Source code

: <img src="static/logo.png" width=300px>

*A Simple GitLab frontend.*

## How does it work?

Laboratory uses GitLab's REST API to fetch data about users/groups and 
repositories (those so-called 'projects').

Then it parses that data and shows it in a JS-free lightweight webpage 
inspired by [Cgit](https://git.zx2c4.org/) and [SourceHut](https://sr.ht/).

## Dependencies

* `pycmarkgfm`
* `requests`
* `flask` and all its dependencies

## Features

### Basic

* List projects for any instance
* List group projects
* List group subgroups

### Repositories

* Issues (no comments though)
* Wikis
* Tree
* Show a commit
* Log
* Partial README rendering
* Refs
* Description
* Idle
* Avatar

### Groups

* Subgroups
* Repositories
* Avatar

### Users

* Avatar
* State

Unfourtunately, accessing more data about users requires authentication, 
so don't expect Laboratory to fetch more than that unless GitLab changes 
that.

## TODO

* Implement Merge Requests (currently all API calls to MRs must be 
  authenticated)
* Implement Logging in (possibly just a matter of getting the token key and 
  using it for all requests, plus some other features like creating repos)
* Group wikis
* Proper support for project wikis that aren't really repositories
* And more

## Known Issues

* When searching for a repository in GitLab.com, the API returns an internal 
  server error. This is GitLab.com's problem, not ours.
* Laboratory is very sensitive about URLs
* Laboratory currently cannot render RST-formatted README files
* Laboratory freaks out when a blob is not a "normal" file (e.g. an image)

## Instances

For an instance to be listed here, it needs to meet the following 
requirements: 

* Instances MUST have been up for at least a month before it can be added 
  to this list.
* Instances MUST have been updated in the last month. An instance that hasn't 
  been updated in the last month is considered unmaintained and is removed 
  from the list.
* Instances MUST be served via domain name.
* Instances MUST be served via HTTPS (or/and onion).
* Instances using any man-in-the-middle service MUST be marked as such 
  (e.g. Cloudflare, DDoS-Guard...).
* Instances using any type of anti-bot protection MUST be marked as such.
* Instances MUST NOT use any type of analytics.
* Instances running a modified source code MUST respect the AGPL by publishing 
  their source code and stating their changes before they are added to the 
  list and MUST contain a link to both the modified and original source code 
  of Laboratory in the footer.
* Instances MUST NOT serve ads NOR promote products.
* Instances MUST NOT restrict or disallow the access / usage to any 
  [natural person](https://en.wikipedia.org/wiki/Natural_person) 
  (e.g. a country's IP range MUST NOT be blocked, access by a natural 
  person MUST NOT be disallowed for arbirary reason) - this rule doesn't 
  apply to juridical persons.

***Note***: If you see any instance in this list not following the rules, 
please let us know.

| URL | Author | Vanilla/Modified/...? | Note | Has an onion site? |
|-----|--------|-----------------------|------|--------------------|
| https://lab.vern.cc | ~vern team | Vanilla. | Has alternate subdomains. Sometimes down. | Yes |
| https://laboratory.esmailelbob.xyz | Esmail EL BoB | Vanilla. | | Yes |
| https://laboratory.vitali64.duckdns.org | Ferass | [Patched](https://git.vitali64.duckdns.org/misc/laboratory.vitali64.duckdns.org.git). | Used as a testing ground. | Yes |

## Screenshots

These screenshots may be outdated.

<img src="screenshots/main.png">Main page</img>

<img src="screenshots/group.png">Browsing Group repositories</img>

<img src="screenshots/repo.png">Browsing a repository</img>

--- TASK BRIEF ---
The records above must be repeated exactly, every one of them.

--- YOUR SOLUTION ---
Source code

: <img src="static/logo.png" width=300px>

*A Simple GitLab frontend.*

## How does it work?

Laboratory uses GitLab's REST API to fetch data about users/groups and 
repositories (those so-called 'projects').

Then it parses that data and shows it in a JS-free lightweight webpage 
inspired by [Cgit](https://git.zx2c4.org/) and [SourceHut](https://sr.ht/).

## Dependencies

* `pycmarkgfm`
* `requests`
* `flask` and all its dependencies

## Features

### Basic

* List projects for any instance
* List group projects
* List group subgroups

### Repositories

* Issues (no comments though)
* Wikis
* Tree
* Show a commit
* Log
* Partial README rendering
* Refs
* Description
* Idle
* Avatar

### Groups

* Subgroups
* Repositories
* Avatar

### Users

* Avatar
* State

Unfourtunately, accessing more data about users requires authentication, 
so don't expect Laboratory to fetch more than that unless GitLab changes 
that.

## TODO

* Implement Merge Requests (currently all API calls to MRs must be 
  authenticated)
* Implement Logging in (possibly just a matter of getting the token key and 
  using it for all requests, plus some other features like creating repos)
* Group wikis
* Proper support for project wikis that aren't really repositories
* And more

## Known Issues

* When searching for a repository in GitLab.com, the API returns an internal 
  server error. This is GitLab.com's problem, not ours.
* Laboratory is very sensitive about URLs
* Laboratory currently cannot render RST-formatted README files
* Laboratory freaks out when a blob is not a "normal" file (e.g. an image)

## Instances

For an instance to be listed here, it needs to meet the following 
requirements: 

* Instances MUST have been up for at least a month before it can be added 
  to this list.
* Instances MUST have been updated in the last month. An instance that hasn't 
  been updated in the last month is considered unmaintained and is removed 
  from the list.
* Instances MUST be served via domain name.
* Instances MUST be served via HTTPS (or/and onion).
* Instances using any man-in-the-middle service MUST be marked as such 
  (e.g. Cloudflare, DDoS-Guard...).
* Instances using any type of anti-bot protection MUST be marked as such.
* Instances MUST NOT use any type of analytics.
* Instances running a modified source code MUST respect the AGPL by publishing 
  their source code and stating their changes before they are added to the 
  list and MUST contain a link to both the modified and original source code 
  of Laboratory in the footer.
* Instances MUST NOT serve ads NOR promote products.
* Instances MUST NOT restrict or disallow the access / usage to any 
  [natural person](https://en.wikipedia.org/wiki/Natural_person) 
  (e.g. a country's IP range MUST NOT be blocked, access by a natural 
  person MUST NOT be disallowed for arbirary reason) - this rule doesn't 
  apply to juridical persons.

***Note***: If you see any instance in this list not following the rules, 
please let us know.

| URL | Author | Vanilla/Modified/...? | Note | Has an onion site? |
|-----|--------|-----------------------|------|--------------------|
| https://lab.vern.cc | ~vern team | Vanilla. | Has alternate subdomains. Sometimes down. | Yes |
| https://laboratory.esmailelbob.xyz | Esmail EL BoB | Vanilla. | | Yes |
| https://laboratory.vitali64.duckdns.org | Ferass | [Patched](https://git.vitali64.duckdns.org/misc/laboratory.vitali64.duckdns.org.git). | Used as a testing ground. | Yes |

## Screenshots

These screenshots may be outdated.

<img src="screenshots/main.png">Main page</img>

<img src="screenshots/group.png">Browsing Group repositories</img>

<img src="screenshots/repo.png">Browsing a repository</img>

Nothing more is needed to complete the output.